AVAILABLE DATA
###

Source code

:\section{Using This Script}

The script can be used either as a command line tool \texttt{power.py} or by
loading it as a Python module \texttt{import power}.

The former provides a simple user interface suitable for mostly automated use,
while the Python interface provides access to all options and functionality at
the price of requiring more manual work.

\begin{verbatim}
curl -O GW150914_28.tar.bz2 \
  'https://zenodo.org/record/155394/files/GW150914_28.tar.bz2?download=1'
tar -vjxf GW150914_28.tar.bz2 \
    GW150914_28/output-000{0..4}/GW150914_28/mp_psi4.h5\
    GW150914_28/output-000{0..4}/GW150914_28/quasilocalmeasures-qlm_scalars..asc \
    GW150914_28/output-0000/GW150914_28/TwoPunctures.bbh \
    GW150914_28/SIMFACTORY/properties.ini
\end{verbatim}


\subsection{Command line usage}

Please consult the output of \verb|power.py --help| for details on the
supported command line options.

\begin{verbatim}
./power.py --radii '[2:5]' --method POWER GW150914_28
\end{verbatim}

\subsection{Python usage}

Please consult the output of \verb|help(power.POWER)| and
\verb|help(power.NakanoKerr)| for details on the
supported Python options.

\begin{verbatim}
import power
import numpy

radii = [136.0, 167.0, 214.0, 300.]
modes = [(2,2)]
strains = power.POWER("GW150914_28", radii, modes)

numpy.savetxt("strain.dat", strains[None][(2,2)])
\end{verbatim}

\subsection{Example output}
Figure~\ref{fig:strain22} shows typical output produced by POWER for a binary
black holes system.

###

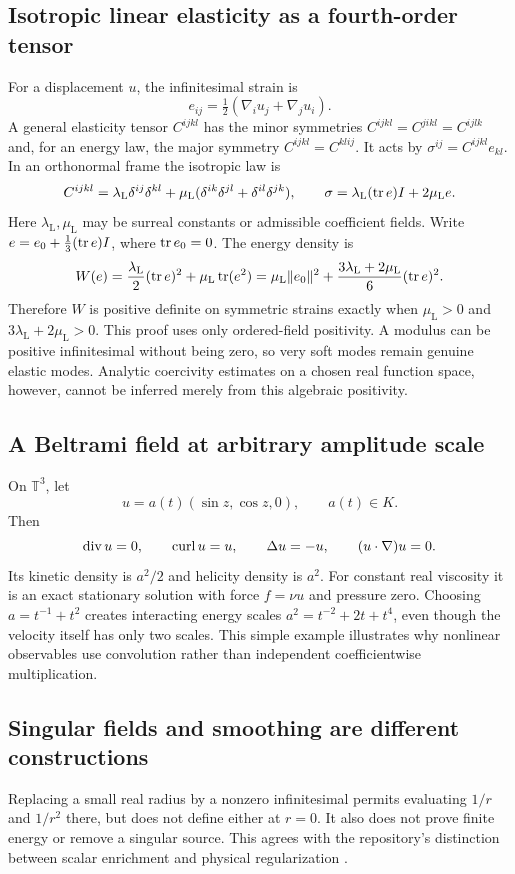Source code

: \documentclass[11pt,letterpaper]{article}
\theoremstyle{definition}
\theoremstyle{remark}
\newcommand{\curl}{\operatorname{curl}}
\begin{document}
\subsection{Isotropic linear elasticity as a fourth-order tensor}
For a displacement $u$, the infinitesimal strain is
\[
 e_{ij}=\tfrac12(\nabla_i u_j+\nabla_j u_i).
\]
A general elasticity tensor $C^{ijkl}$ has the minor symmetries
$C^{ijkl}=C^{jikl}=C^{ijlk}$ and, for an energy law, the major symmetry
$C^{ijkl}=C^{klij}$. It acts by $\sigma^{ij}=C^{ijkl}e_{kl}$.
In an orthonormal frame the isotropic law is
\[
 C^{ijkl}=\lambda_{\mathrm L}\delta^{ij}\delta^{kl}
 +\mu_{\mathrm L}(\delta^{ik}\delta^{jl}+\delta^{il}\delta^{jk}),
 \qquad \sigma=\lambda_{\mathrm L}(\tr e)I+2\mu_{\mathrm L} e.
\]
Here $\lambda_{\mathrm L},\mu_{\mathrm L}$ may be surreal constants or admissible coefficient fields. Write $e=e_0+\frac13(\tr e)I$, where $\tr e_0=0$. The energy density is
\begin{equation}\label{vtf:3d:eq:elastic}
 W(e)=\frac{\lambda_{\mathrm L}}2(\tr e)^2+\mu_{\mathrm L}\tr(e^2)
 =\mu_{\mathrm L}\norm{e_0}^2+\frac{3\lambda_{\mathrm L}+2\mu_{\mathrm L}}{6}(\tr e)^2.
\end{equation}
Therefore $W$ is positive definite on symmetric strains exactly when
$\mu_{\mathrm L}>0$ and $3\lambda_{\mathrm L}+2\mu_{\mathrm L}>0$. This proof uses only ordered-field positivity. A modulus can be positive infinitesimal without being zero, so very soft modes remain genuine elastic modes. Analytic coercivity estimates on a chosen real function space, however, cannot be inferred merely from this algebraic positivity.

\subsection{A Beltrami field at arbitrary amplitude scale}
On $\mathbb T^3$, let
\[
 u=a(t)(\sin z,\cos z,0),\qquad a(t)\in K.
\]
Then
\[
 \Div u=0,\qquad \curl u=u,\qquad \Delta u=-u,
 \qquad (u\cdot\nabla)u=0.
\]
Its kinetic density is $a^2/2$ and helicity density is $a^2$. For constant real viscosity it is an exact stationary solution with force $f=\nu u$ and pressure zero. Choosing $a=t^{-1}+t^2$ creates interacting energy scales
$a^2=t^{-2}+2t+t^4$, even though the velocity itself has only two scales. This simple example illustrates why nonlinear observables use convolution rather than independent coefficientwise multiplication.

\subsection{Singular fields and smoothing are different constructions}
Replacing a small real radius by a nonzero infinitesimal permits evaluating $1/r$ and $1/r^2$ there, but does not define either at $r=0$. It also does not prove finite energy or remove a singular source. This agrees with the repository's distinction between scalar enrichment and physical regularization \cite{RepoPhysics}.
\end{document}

###

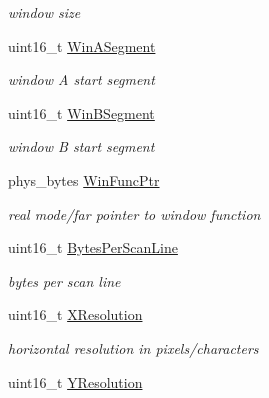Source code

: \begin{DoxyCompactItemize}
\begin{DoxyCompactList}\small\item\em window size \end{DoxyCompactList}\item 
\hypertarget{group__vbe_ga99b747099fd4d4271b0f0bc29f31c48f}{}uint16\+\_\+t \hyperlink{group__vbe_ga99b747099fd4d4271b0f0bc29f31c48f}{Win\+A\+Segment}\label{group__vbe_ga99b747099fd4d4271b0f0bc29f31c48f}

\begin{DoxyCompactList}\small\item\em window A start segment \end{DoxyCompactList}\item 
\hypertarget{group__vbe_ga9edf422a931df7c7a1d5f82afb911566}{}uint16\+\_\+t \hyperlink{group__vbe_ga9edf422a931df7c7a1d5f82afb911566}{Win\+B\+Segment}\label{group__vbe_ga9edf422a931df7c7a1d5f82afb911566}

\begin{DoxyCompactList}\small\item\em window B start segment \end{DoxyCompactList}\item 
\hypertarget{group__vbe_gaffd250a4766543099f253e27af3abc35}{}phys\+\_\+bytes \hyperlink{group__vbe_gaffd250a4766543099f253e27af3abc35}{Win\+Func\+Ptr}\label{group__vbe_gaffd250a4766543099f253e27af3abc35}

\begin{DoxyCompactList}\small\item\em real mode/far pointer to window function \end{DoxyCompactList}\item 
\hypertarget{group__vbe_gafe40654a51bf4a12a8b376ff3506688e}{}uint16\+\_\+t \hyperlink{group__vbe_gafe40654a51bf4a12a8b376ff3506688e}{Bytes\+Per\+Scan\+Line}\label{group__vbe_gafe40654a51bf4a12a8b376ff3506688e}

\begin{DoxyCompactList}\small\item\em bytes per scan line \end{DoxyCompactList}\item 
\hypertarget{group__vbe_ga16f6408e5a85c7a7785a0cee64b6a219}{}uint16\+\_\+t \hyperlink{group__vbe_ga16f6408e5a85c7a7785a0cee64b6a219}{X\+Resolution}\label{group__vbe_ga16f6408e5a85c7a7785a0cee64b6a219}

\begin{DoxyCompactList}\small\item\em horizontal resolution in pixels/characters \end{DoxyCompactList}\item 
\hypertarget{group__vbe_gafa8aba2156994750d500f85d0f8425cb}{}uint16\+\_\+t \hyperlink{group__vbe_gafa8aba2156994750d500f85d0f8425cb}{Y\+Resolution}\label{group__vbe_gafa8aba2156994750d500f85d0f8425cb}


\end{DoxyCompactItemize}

###

ASSIGNMENT
Give only the lines from the one holding "A general elasticity" through the one holding "fields and smoothing", each restated exactly as it appears above.

REPLY
A general elasticity tensor $C^{ijkl}$ has the minor symmetries
$C^{ijkl}=C^{jikl}=C^{ijlk}$ and, for an energy law, the major symmetry
$C^{ijkl}=C^{klij}$. It acts by $\sigma^{ij}=C^{ijkl}e_{kl}$.
In an orthonormal frame the isotropic law is
\[
 C^{ijkl}=\lambda_{\mathrm L}\delta^{ij}\delta^{kl}
 +\mu_{\mathrm L}(\delta^{ik}\delta^{jl}+\delta^{il}\delta^{jk}),
 \qquad \sigma=\lambda_{\mathrm L}(\tr e)I+2\mu_{\mathrm L} e.
\]
Here $\lambda_{\mathrm L},\mu_{\mathrm L}$ may be surreal constants or admissible coefficient fields. Write $e=e_0+\frac13(\tr e)I$, where $\tr e_0=0$. The energy density is
\begin{equation}\label{vtf:3d:eq:elastic}
 W(e)=\frac{\lambda_{\mathrm L}}2(\tr e)^2+\mu_{\mathrm L}\tr(e^2)
 =\mu_{\mathrm L}\norm{e_0}^2+\frac{3\lambda_{\mathrm L}+2\mu_{\mathrm L}}{6}(\tr e)^2.
\end{equation}
Therefore $W$ is positive definite on symmetric strains exactly when
$\mu_{\mathrm L}>0$ and $3\lambda_{\mathrm L}+2\mu_{\mathrm L}>0$. This proof uses only ordered-field positivity. A modulus can be positive infinitesimal without being zero, so very soft modes remain genuine elastic modes. Analytic coercivity estimates on a chosen real function space, however, cannot be inferred merely from this algebraic positivity.

\subsection{A Beltrami field at arbitrary amplitude scale}
On $\mathbb T^3$, let
\[
 u=a(t)(\sin z,\cos z,0),\qquad a(t)\in K.
\]
Then
\[
 \Div u=0,\qquad \curl u=u,\qquad \Delta u=-u,
 \qquad (u\cdot\nabla)u=0.
\]
Its kinetic density is $a^2/2$ and helicity density is $a^2$. For constant real viscosity it is an exact stationary solution with force $f=\nu u$ and pressure zero. Choosing $a=t^{-1}+t^2$ creates interacting energy scales
$a^2=t^{-2}+2t+t^4$, even though the velocity itself has only two scales. This simple example illustrates why nonlinear observables use convolution rather than independent coefficientwise multiplication.

\subsection{Singular fields and smoothing are different constructions}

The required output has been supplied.